All the goals make sense, but the chips have to be yielding optimally to drop them into place.

Expect similar announcements in years to come

Intel’s troubles in this area should be considered a bellwether for the industry. It’s not that companies will stop advancing, but the rate of next-generation ramps is going to slow as manufacturers struggle to ramp products through an increasingly uncooperative chain. From extreme ultraviolet lithography to the 450mm wafer transition, some of the best engineers on the planet are trying to build equipment that can continue scaling, even as the cost per square millimetre of silicon increases at 20nm for the first time, ever.

With GlobalFoundries and TSMC still ramping 20nm, Intel’s 14nm delay shouldn’t impact the company’s roadmaps or the lead it has opened up over its competitors. TSMC is working to ramp 20nm and 16nm FinFETs simultaneously, with the former debuting in 2014 and the latter launching in the 2016 timeframe. GlobalFoundries, Samsung, and IBM are pushing ahead with plans for a hybrid 14-20nm process, in which chips would marry 14nm front-end manufacturing with 20nm interconnects. The result (if it works) would be a chip with 14nm-style power consumption and performance, but 20nm size.

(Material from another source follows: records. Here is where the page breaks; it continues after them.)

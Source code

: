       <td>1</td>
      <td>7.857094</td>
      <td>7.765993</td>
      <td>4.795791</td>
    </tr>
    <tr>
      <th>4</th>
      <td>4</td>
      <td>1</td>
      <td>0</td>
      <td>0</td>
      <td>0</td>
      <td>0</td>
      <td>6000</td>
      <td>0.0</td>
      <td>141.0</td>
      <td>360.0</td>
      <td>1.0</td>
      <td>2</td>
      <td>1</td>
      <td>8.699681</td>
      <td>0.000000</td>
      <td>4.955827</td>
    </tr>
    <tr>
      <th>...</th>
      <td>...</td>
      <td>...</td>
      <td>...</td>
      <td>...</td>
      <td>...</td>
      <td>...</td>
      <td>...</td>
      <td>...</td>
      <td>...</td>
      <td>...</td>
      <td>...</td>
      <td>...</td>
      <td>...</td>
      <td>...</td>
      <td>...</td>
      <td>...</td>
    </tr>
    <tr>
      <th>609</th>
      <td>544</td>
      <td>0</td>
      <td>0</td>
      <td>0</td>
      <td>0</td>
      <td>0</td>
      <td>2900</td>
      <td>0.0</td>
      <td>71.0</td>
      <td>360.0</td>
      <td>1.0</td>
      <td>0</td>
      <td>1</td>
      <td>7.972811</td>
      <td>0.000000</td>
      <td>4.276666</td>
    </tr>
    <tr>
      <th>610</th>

GlobalFoundries hasn’t issued firm guidance on when it expects to start ramping 20nm, but 2014 is the generally accepted date, with the 14nm technology coming along one or two years thereafter as well. In both cases, slowdowns and delays could impact customers or the foundries themselves – not because of any inherent flaw, but because the scaling has become so difficult. Moore’s law’s long-term prognosis may be gloomy, but there are still options for boosting enthusiast performance.